[Working data — start]

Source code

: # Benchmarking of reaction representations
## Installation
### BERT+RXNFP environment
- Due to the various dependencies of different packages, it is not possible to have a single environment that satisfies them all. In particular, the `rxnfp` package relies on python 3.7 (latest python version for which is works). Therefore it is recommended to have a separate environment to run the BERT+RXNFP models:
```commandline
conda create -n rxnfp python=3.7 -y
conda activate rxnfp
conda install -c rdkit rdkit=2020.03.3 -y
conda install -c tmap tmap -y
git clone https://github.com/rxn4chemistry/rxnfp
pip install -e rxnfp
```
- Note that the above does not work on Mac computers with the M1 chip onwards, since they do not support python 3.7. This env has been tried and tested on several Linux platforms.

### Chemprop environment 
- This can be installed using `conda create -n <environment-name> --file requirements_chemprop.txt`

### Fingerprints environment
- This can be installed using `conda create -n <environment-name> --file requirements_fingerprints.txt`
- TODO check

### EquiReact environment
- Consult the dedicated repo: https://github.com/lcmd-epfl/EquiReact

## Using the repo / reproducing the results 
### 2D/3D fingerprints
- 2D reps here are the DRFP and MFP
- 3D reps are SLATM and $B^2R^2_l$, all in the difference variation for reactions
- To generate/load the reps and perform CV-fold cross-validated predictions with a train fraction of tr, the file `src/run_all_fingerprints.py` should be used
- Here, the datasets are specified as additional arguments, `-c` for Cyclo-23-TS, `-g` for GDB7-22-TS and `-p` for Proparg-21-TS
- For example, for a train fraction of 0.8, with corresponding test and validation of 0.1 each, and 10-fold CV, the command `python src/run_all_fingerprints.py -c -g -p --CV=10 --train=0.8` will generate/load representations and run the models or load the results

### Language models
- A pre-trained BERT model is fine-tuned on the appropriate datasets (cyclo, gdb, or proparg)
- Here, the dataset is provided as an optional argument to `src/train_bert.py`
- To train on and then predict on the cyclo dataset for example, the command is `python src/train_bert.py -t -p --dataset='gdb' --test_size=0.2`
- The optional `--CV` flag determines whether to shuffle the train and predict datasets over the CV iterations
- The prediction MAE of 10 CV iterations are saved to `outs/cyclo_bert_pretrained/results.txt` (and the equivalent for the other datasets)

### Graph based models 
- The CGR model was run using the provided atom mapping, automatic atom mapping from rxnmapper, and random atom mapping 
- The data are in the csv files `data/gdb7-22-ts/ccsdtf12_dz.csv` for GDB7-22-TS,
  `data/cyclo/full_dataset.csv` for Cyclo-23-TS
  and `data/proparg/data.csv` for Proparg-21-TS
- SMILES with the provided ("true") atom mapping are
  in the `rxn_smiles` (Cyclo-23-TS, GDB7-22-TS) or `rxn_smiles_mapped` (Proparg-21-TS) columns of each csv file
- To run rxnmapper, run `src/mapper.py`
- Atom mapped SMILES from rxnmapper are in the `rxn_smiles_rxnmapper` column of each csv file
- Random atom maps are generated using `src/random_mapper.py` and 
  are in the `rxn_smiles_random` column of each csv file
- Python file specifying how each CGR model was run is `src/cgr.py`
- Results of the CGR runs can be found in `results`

[Working data — finish]

> What is required
Repeat every line exactly, starting with the first line of the entries, and stop once the line containing "### Fingerprints environment" has been given.

> Reply
Source code

: # Benchmarking of reaction representations
## Installation
### BERT+RXNFP environment
- Due to the various dependencies of different packages, it is not possible to have a single environment that satisfies them all. In particular, the `rxnfp` package relies on python 3.7 (latest python version for which is works). Therefore it is recommended to have a separate environment to run the BERT+RXNFP models:
```commandline
conda create -n rxnfp python=3.7 -y
conda activate rxnfp
conda install -c rdkit rdkit=2020.03.3 -y
conda install -c tmap tmap -y
git clone https://github.com/rxn4chemistry/rxnfp
pip install -e rxnfp
```
- Note that the above does not work on Mac computers with the M1 chip onwards, since they do not support python 3.7. This env has been tried and tested on several Linux platforms.

### Chemprop environment 
- This can be installed using `conda create -n <environment-name> --file requirements_chemprop.txt`

### Fingerprints environment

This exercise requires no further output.